IST Metz has developed both conventional and UV LED curing systems for different uses, including the MBS system for label printing. The MBS system is available in a conventional UV version called LampCure, or as a LED version called LEDcure. They are the same size and use the same power supply so that it is easy to switch from one to the other.

Codimag has worked with IST to fit an MBS unit to one of its Viva 340 label presses for curing waterless offset UV inks. Benoit Demol, president of Codimag, explained, ‘In addition to its other benefits, MBS LEDcure technology reduces the heat generated by dryers, enabling the printing of temperature-sensitive substrates, including shrink sleeve materials. This ability can help users extend their product offering and attract new customers.’

GEW makes a range of UV curing systems, with a choice of conventional mercury arc lamps, LEDs and hybrids. This includes ArcLED, a hybrid solution, that allows converters to start with a conventional UV approach and then upgrade to LED curing. There are separate cassettes for each type of lamp and a standard housing that accepts either. This approach also means that future systems can be designed to work with the same housing. They use the same Rhino power supply, which can automatically switch between AC for Arc lamps or DC power for LEDs. 

Curing 2

GEW sells a number of UV LED curing systems, including this LW1

The LW2 LED units are water-cooled and supplied in 25 mm sections that can be used to create arrays up to 2.4 m wide. There is a choice of 385, 395 and 405 nm wave lengths. GEW recently showed off a new air-cooled LED system, the LA1, that uses the same LEDs and is said to produce the same output as the more expensive water-cooled system. There is less piping needed so it’s easier to install, which helps to keep the cost down.

Electron beam

Ebeam Technologies has developed a completely different system based around electron beam technology, which also forms the basis of X-Ray scanners and sterilisation systems.

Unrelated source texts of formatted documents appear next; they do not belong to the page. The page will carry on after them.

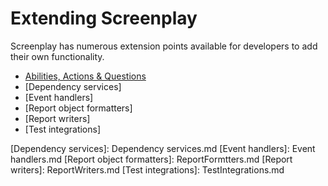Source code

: # Extending Screenplay

Screenplay has numerous extension points available for developers to add their own functionality. 

* [Abilities, Actions & Questions]
* [Dependency services]
* [Event handlers]
* [Report object formatters]
* [Report writers]
* [Test integrations]

[Abilities, Actions & Questions]: AbilitiesActionsAndQuestions.md
[Dependency services]: Dependency services.md
[Event handlers]: Event handlers.md
[Report object formatters]: ReportFormtters.md
[Report writers]: ReportWriters.md
[Test integrations]: TestIntegrations.md
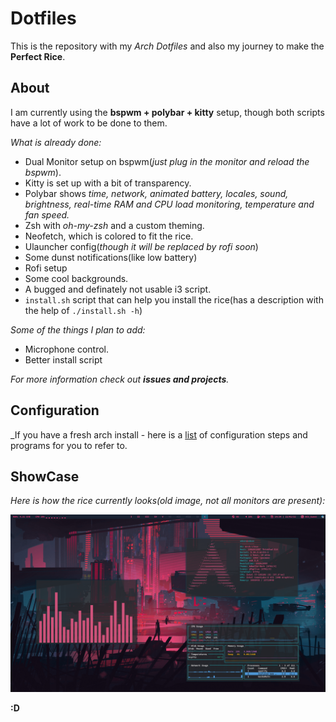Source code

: # Dotfiles

This is the repository with my _Arch Dotfiles_ and also my journey to make the **Perfect Rice**.

## About

I am currently using the **bspwm + polybar + kitty** setup, though both scripts have a lot of work to be done to them.

_What is already done:_
- Dual Monitor setup on bspwm(_just plug in the monitor and reload the bspwm_).
- Kitty is set up with a bit of transparency.
- Polybar shows _time, network, animated battery, locales, sound, brightness, real-time RAM and CPU load monitoring, temperature and fan speed._
- Zsh with _oh-my-zsh_ and a custom theming.
- Neofetch, which is colored to fit the rice.
- Ulauncher config(_though it will be replaced by rofi soon_)
- Some dunst notifications(like low battery)
- Rofi setup
- Some cool backgrounds.
- A bugged and definately not usable i3 script.
- `install.sh` script that can help you install the rice(has a description with the help of `./install.sh -h`)

_Some of the things I plan to add:_
- Microphone control.
- Better install script

_For more information check out **issues and projects**._

## Configuration

_If you have a fresh arch install - here is a [list](./config.md) of configuration steps and programs for you to refer to.

## ShowCase

_Here is how the rice currently looks(old image, not all monitors are present):_

![futuristic_red](./rice_imgs/futuristic_red.png)

**:D**
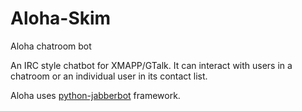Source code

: Aloha-Skim
==========

Aloha chatroom bot

An IRC style chatbot for XMAPP/GTalk. It can interact with users in a chatroom or an individual user in its contact list.

Aloha uses [python-jabberbot](http://thp.io/2007/python-jabberbot/) framework.

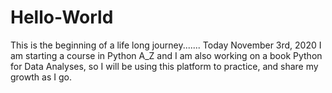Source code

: # Hello-World
This is the beginning of a life long journey.......
Today November 3rd, 2020 I am starting a course in Python A_Z and I am also working on a book Python for Data Analyses, so I will be using this platform to practice, and share my growth as I go. 
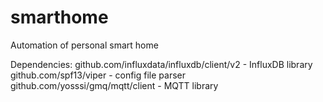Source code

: # smarthome
Аutomation of personal smart home

Dependencies:
    github.com/influxdata/influxdb/client/v2  - InfluxDB library
    github.com/spf13/viper                    - config file parser
    github.com/yosssi/gmq/mqtt/client         - MQTT library
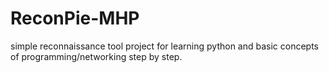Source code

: # ReconPie-MHP
simple reconnaissance tool project for learning python and basic concepts of programming/networking step by step.

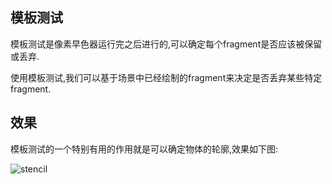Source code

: 
## 模板测试

模板测试是像素早色器运行完之后进行的,可以确定每个fragment是否应该被保留或丢弃.

使用模板测试,我们可以基于场景中已经绘制的fragment来决定是否丢弃某些特定fragment.


## 效果

模板测试的一个特别有用的作用就是可以确定物体的轮廓,效果如下图:

![stencil](https://img3.doubanio.com/view/photo/photo/public/p2372072336.jpg)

Elsa Callini, business development manager for Ebeam, explained, ‘We create electrons instead of photons. The electrons travel to the substrate and they break the bonds of whatever is on the substrate. This is what we exploit for sterilisation.’ Not surprisingly, Tetrapak is a major customer. She added, ‘For curing ink we create radicals and these radicals cross link with polymers. We can induce the bond between a coating and a substrate that would normally not want to match.’ The simultaneous crosslinking of polymers results in tougher scratch and puncture resistant packaging materials.

There is no need for photoinitiators in the ink as the electrons trigger the polymerisation effect, but the presence of the photoinitiators will not inhibit the curing. Ebeam is working with a number of ink companies but in theory it should be possible to develop cheaper inks without the photoinitiators.

The system will work with a wide range of substrates, including aluminium foil. The electrons travel through the entire ink layer and the substrate to cure all the ink. Furthermore, there is no odour, which typically results from UV curing. This is a considerable benefit for food packaging, which is the main target.

The ebeam system is either on or off and Callini says that it does not degrade over time. The lamp has a typical service life of around 8000 hours. Ebeam has created a compact sealed unit, which it calls an eBeam engine, that includes the ebeam Lamp together with a high voltage power supply and cable. It can be retrofitted to existing presses and there are two sizes available for working widths of 270 and 400 mm.